Like all of the Romance Series films, this one has great female and couples appeal, including a plot line that's worth following. The acting won't win Academy Awards, but it's better than in most adult films. The actors and actresses seem to enjoy their roles and are good-looking in a natural way. Most female viewers will appreciate the presence of pubic hair and real breasts. Production quality is high, and the music is decent--not the typical hard-thumping porn soundtrack.

The sex scenes show connectedness and chemistry. There's teasing and tenderness, kissing and caressing. You know: romance. No emphasis on close-up, gyno shots. No focus on penetration. And no facials, which most women dislike. Pop-shots are kept below the neck.
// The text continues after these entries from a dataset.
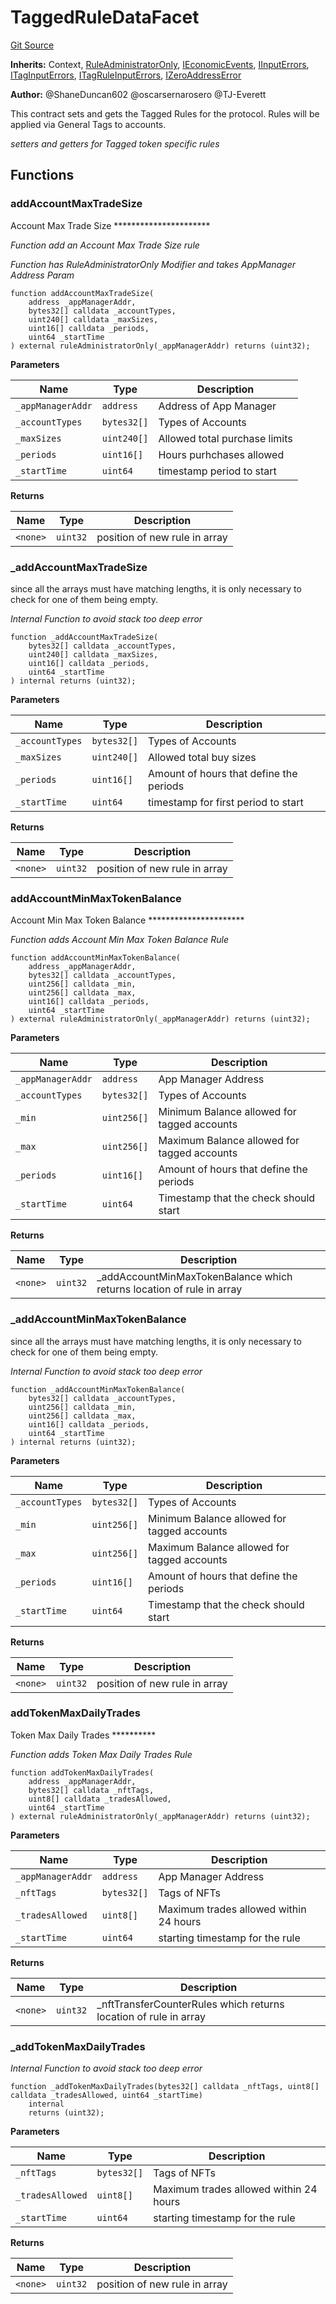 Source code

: # TaggedRuleDataFacet
[Git Source](https://github.com/thrackle-io/forte-rules-engine/blob/9e3814d522f1469f798bac69a12de09ee849e2da/src/protocol/economic/ruleProcessor/TaggedRuleDataFacet.sol)

**Inherits:**
Context, [RuleAdministratorOnly](/src/protocol/economic/RuleAdministratorOnly.sol/contract.RuleAdministratorOnly.md), [IEconomicEvents](/src/common/IEvents.sol/interface.IEconomicEvents.md), [IInputErrors](/src/common/IErrors.sol/interface.IInputErrors.md), [ITagInputErrors](/src/common/IErrors.sol/interface.ITagInputErrors.md), [ITagRuleInputErrors](/src/common/IErrors.sol/interface.ITagRuleInputErrors.md), [IZeroAddressError](/src/common/IErrors.sol/interface.IZeroAddressError.md)

**Author:**
@ShaneDuncan602 @oscarsernarosero @TJ-Everett

This contract sets and gets the Tagged Rules for the protocol. Rules will be applied via General Tags to accounts.

*setters and getters for Tagged token specific rules*


## Functions
### addAccountMaxTradeSize

Account Max Trade Size **********************

*Function add an Account Max Trade Size rule*

*Function has RuleAdministratorOnly Modifier and takes AppManager Address Param*


```solidity
function addAccountMaxTradeSize(
    address _appManagerAddr,
    bytes32[] calldata _accountTypes,
    uint240[] calldata _maxSizes,
    uint16[] calldata _periods,
    uint64 _startTime
) external ruleAdministratorOnly(_appManagerAddr) returns (uint32);
```
**Parameters**

|Name|Type|Description|
|----|----|-----------|
|`_appManagerAddr`|`address`|Address of App Manager|
|`_accountTypes`|`bytes32[]`|Types of Accounts|
|`_maxSizes`|`uint240[]`|Allowed total purchase limits|
|`_periods`|`uint16[]`|Hours purhchases allowed|
|`_startTime`|`uint64`|timestamp period to start|

**Returns**

|Name|Type|Description|
|----|----|-----------|
|`<none>`|`uint32`|position of new rule in array|


### _addAccountMaxTradeSize

since all the arrays must have matching lengths, it is only necessary to check for one of them being empty.

*Internal Function to avoid stack too deep error*


```solidity
function _addAccountMaxTradeSize(
    bytes32[] calldata _accountTypes,
    uint240[] calldata _maxSizes,
    uint16[] calldata _periods,
    uint64 _startTime
) internal returns (uint32);
```
**Parameters**

|Name|Type|Description|
|----|----|-----------|
|`_accountTypes`|`bytes32[]`|Types of Accounts|
|`_maxSizes`|`uint240[]`|Allowed total buy sizes|
|`_periods`|`uint16[]`|Amount of hours that define the periods|
|`_startTime`|`uint64`|timestamp for first period to start|

**Returns**

|Name|Type|Description|
|----|----|-----------|
|`<none>`|`uint32`|position of new rule in array|


### addAccountMinMaxTokenBalance

Account Min Max Token Balance **********************

*Function adds Account Min Max Token Balance Rule*


```solidity
function addAccountMinMaxTokenBalance(
    address _appManagerAddr,
    bytes32[] calldata _accountTypes,
    uint256[] calldata _min,
    uint256[] calldata _max,
    uint16[] calldata _periods,
    uint64 _startTime
) external ruleAdministratorOnly(_appManagerAddr) returns (uint32);
```
**Parameters**

|Name|Type|Description|
|----|----|-----------|
|`_appManagerAddr`|`address`|App Manager Address|
|`_accountTypes`|`bytes32[]`|Types of Accounts|
|`_min`|`uint256[]`|Minimum Balance allowed for tagged accounts|
|`_max`|`uint256[]`|Maximum Balance allowed for tagged accounts|
|`_periods`|`uint16[]`|Amount of hours that define the periods|
|`_startTime`|`uint64`|Timestamp that the check should start|

**Returns**

|Name|Type|Description|
|----|----|-----------|
|`<none>`|`uint32`|_addAccountMinMaxTokenBalance which returns location of rule in array|


### _addAccountMinMaxTokenBalance

since all the arrays must have matching lengths, it is only necessary to check for one of them being empty.

*Internal Function to avoid stack too deep error*


```solidity
function _addAccountMinMaxTokenBalance(
    bytes32[] calldata _accountTypes,
    uint256[] calldata _min,
    uint256[] calldata _max,
    uint16[] calldata _periods,
    uint64 _startTime
) internal returns (uint32);
```
**Parameters**

|Name|Type|Description|
|----|----|-----------|
|`_accountTypes`|`bytes32[]`|Types of Accounts|
|`_min`|`uint256[]`|Minimum Balance allowed for tagged accounts|
|`_max`|`uint256[]`|Maximum Balance allowed for tagged accounts|
|`_periods`|`uint16[]`|Amount of hours that define the periods|
|`_startTime`|`uint64`|Timestamp that the check should start|

**Returns**

|Name|Type|Description|
|----|----|-----------|
|`<none>`|`uint32`|position of new rule in array|


### addTokenMaxDailyTrades

Token Max Daily Trades **********

*Function adds Token Max Daily Trades Rule*


```solidity
function addTokenMaxDailyTrades(
    address _appManagerAddr,
    bytes32[] calldata _nftTags,
    uint8[] calldata _tradesAllowed,
    uint64 _startTime
) external ruleAdministratorOnly(_appManagerAddr) returns (uint32);
```
**Parameters**

|Name|Type|Description|
|----|----|-----------|
|`_appManagerAddr`|`address`|App Manager Address|
|`_nftTags`|`bytes32[]`|Tags of NFTs|
|`_tradesAllowed`|`uint8[]`|Maximum trades allowed within 24 hours|
|`_startTime`|`uint64`|starting timestamp for the rule|

**Returns**

|Name|Type|Description|
|----|----|-----------|
|`<none>`|`uint32`|_nftTransferCounterRules which returns location of rule in array|


### _addTokenMaxDailyTrades

*Internal Function to avoid stack too deep error*


```solidity
function _addTokenMaxDailyTrades(bytes32[] calldata _nftTags, uint8[] calldata _tradesAllowed, uint64 _startTime)
    internal
    returns (uint32);
```
**Parameters**

|Name|Type|Description|
|----|----|-----------|
|`_nftTags`|`bytes32[]`|Tags of NFTs|
|`_tradesAllowed`|`uint8[]`|Maximum trades allowed within 24 hours|
|`_startTime`|`uint64`|starting timestamp for the rule|

**Returns**

|Name|Type|Description|
|----|----|-----------|
|`<none>`|`uint32`|position of new rule in array|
As Samantha Ryan, female lead in Recipe for Romance, explains in the "behind the scenes" extra (see, some people watch that stuff!), "So many movies don't portray real sex," adding, "We want to see what's real, what's true passion." Asked about the appeal of the Romance Series, she says, "These movies bring out that side which I think is really what people are doing more at home," and after additional thought, continues, "For women, we're not just looking for hot people having sex, we want the whole thing . . . getting into the storyline . . . getting really into it . . . real, romantic sex."

Admittedly, I was frustrated and distracted by flaws in some of the food scenes. (Knife skills were terrible, and the chocolate cake was sagging and sad-looking.) But that's the hazard of being both a food writer and sex educator. On the positive side, the bouillabaisse looked pretty good, and certainly had an instantaneous aphrodisiac effect in the movie.

New Sensations notes that the sex scenes "are intended to enhance the story rather than be the focus of the product" and that the series "strives to inspire the mood and let the couples watching take it further." Viewers may have varying perspectives on what they perceive to be steamy, on-screen sex. But they can make steamy, off-screen sex. To that effect, Recipe for Romance is pretty stimulating and hot.

Just as stimulating and hot, if not hotter, than the hot half of Little Sheep's hot pot.